- WHAT YOU NEED TO DO: In the entries below, find the line with "两人落座，烛火摇曳，棋子落下发出清脆的声响。" and the line with "### 4.2 Performance Analytics Framework"; give again those lines and every line between them, exactly.

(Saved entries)
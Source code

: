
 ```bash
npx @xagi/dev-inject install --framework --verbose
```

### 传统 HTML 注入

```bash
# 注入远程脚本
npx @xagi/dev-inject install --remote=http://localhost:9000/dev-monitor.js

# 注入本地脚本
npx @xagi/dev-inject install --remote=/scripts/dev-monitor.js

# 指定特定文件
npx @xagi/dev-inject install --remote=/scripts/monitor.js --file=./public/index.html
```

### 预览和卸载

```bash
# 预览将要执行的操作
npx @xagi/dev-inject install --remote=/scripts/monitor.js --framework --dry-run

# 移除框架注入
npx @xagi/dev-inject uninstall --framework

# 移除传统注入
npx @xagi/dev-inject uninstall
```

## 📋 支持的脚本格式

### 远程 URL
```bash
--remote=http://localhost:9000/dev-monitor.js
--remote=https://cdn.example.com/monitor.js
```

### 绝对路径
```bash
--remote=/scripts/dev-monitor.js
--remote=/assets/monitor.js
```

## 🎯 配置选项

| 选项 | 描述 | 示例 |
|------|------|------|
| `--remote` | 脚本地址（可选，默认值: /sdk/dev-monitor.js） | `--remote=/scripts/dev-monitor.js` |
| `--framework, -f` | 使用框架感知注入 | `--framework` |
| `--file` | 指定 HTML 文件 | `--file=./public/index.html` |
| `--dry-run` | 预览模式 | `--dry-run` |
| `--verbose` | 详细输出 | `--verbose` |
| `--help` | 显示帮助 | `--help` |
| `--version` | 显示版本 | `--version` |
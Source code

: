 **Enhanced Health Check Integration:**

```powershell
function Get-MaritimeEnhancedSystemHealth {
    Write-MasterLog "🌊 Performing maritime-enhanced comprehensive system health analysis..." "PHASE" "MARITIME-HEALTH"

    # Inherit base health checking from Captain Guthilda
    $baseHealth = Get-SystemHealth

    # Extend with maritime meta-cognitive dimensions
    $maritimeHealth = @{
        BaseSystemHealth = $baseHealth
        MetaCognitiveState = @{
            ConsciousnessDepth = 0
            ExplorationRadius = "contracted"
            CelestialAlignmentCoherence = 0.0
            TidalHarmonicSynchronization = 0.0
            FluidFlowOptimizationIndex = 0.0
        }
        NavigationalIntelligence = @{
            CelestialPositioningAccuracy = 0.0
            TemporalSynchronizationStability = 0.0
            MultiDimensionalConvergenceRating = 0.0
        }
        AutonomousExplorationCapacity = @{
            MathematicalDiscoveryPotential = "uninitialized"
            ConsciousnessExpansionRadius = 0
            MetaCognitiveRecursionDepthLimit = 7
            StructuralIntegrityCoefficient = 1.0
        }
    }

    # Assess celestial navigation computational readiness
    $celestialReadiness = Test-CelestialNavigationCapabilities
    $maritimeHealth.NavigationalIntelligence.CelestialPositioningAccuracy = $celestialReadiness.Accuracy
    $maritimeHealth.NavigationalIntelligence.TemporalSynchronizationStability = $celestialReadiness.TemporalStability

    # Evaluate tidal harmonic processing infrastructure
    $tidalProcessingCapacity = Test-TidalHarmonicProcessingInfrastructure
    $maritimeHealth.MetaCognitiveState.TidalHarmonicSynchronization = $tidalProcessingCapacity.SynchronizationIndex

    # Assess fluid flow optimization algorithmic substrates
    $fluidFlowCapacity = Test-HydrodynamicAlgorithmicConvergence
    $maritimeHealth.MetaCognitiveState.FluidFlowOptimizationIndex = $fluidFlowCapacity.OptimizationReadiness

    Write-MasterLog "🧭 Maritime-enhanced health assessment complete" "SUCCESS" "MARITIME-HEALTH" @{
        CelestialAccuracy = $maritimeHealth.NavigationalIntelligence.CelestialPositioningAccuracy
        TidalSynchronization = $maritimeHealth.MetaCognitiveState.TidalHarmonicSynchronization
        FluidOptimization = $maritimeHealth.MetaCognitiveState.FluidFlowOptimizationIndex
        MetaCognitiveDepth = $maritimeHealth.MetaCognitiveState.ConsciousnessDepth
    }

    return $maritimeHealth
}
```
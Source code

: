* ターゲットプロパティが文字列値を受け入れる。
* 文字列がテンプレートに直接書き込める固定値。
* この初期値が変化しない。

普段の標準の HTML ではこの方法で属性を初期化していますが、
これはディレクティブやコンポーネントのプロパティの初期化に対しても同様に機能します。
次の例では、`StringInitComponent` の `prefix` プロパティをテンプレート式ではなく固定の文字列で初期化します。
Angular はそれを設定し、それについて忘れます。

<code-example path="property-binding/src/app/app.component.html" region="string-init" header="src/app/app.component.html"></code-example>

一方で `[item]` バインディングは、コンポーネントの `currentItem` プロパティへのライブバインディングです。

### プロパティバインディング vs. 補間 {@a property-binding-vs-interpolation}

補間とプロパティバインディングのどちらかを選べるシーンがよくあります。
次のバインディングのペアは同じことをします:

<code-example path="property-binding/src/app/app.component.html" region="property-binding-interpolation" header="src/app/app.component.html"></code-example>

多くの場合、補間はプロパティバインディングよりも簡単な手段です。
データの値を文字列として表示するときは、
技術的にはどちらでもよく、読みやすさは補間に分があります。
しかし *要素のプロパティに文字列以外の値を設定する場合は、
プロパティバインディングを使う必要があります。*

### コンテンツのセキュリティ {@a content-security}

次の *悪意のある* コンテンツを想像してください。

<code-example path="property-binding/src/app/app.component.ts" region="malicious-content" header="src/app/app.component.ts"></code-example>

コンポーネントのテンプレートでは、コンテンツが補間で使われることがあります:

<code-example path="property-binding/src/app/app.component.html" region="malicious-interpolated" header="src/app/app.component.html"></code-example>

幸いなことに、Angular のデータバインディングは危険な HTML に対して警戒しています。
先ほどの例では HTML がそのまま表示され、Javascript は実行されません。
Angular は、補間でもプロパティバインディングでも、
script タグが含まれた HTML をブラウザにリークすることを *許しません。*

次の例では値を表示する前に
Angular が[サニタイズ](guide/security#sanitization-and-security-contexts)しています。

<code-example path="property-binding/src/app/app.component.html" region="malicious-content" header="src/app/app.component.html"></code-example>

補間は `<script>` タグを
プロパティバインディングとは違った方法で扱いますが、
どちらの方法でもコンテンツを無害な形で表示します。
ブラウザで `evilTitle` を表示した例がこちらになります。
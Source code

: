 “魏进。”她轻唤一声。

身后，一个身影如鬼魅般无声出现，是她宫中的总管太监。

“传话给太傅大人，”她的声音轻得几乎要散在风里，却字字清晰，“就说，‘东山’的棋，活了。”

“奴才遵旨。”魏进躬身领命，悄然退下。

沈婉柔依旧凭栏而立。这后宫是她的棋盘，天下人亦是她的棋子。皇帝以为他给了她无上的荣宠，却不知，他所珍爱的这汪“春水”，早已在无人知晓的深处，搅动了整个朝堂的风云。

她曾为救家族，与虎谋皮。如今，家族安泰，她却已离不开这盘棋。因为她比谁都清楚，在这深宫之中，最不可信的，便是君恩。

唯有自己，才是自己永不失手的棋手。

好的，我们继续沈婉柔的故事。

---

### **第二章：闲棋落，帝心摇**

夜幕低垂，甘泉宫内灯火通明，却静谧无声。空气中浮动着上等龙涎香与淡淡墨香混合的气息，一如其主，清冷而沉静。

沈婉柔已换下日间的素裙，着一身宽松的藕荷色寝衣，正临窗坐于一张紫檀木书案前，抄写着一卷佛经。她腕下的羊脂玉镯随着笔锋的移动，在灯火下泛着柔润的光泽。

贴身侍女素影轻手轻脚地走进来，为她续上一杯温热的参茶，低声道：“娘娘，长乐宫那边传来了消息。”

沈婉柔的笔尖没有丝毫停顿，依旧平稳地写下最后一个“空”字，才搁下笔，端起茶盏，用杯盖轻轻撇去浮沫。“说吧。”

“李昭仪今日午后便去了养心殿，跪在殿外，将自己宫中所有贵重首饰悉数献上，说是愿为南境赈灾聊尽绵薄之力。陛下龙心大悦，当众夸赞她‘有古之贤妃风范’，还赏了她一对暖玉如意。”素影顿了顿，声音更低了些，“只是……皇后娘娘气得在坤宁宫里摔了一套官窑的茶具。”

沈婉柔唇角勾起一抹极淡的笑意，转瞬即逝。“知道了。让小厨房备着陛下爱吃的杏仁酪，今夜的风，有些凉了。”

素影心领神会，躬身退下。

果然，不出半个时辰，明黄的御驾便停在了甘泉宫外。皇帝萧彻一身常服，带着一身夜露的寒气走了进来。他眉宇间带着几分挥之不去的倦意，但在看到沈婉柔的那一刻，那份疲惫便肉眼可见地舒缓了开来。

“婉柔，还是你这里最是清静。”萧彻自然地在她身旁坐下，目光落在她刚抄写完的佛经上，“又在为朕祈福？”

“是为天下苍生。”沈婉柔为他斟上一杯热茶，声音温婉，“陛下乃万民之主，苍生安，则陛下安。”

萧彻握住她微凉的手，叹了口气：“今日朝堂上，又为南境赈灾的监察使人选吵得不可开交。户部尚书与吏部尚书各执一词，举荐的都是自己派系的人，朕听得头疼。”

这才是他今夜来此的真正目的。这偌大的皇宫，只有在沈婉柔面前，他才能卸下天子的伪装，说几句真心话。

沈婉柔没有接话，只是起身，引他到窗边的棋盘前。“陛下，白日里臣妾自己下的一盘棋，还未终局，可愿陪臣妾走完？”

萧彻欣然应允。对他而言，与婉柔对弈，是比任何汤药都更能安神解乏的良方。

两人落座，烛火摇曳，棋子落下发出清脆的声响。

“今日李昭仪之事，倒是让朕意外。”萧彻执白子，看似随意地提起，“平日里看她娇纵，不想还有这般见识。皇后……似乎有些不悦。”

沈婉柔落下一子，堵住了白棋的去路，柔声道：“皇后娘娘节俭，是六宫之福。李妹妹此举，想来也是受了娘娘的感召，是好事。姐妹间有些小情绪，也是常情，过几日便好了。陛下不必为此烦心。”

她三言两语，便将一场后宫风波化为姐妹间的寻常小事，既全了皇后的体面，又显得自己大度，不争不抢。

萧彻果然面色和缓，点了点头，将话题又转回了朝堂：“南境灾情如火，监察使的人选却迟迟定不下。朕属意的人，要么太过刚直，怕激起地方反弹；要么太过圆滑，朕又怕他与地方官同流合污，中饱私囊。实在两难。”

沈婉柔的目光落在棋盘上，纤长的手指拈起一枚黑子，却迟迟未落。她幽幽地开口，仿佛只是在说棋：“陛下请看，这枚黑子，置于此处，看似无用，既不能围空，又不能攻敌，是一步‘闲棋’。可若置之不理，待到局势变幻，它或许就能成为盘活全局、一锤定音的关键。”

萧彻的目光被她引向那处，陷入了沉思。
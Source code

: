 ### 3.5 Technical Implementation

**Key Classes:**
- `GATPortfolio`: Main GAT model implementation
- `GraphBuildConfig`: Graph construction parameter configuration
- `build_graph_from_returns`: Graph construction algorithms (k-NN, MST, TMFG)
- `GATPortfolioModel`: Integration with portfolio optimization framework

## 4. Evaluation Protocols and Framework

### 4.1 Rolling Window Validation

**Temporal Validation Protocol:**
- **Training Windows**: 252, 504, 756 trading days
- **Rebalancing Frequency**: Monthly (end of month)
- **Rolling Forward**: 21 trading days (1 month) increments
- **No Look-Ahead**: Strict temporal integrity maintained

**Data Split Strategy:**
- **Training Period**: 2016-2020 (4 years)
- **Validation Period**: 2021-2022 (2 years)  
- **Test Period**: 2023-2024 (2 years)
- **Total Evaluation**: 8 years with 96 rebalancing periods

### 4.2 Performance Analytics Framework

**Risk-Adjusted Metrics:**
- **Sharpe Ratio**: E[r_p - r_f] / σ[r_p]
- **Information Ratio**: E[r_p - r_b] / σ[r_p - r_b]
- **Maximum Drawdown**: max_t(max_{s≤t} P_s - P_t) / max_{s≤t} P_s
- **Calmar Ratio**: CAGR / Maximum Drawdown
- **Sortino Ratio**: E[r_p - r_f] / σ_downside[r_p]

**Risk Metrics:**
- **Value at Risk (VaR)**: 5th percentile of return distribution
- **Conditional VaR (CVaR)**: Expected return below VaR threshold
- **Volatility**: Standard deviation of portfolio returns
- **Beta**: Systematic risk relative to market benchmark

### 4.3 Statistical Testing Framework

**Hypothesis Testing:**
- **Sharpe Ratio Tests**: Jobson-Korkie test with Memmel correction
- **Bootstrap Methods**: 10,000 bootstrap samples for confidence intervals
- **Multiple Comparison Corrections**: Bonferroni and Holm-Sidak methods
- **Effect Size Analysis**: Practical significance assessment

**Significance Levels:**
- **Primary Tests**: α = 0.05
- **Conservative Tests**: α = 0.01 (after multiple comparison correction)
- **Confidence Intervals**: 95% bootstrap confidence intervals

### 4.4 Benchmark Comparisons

- RESULT OF THIS EXERCISE:
两人落座，烛火摇曳，棋子落下发出清脆的声响。

“今日李昭仪之事，倒是让朕意外。”萧彻执白子，看似随意地提起，“平日里看她娇纵，不想还有这般见识。皇后……似乎有些不悦。”

沈婉柔落下一子，堵住了白棋的去路，柔声道：“皇后娘娘节俭，是六宫之福。李妹妹此举，想来也是受了娘娘的感召，是好事。姐妹间有些小情绪，也是常情，过几日便好了。陛下不必为此烦心。”

她三言两语，便将一场后宫风波化为姐妹间的寻常小事，既全了皇后的体面，又显得自己大度，不争不抢。

萧彻果然面色和缓，点了点头，将话题又转回了朝堂：“南境灾情如火，监察使的人选却迟迟定不下。朕属意的人，要么太过刚直，怕激起地方反弹；要么太过圆滑，朕又怕他与地方官同流合污，中饱私囊。实在两难。”

沈婉柔的目光落在棋盘上，纤长的手指拈起一枚黑子，却迟迟未落。她幽幽地开口，仿佛只是在说棋：“陛下请看，这枚黑子，置于此处，看似无用，既不能围空，又不能攻敌，是一步‘闲棋’。可若置之不理，待到局势变幻，它或许就能成为盘活全局、一锤定音的关键。”

萧彻的目光被她引向那处，陷入了沉思。
Source code

: ### 3.5 Technical Implementation

**Key Classes:**
- `GATPortfolio`: Main GAT model implementation
- `GraphBuildConfig`: Graph construction parameter configuration
- `build_graph_from_returns`: Graph construction algorithms (k-NN, MST, TMFG)
- `GATPortfolioModel`: Integration with portfolio optimization framework

## 4. Evaluation Protocols and Framework

### 4.1 Rolling Window Validation

**Temporal Validation Protocol:**
- **Training Windows**: 252, 504, 756 trading days
- **Rebalancing Frequency**: Monthly (end of month)
- **Rolling Forward**: 21 trading days (1 month) increments
- **No Look-Ahead**: Strict temporal integrity maintained

**Data Split Strategy:**
- **Training Period**: 2016-2020 (4 years)
- **Validation Period**: 2021-2022 (2 years)  
- **Test Period**: 2023-2024 (2 years)
- **Total Evaluation**: 8 years with 96 rebalancing periods

### 4.2 Performance Analytics Framework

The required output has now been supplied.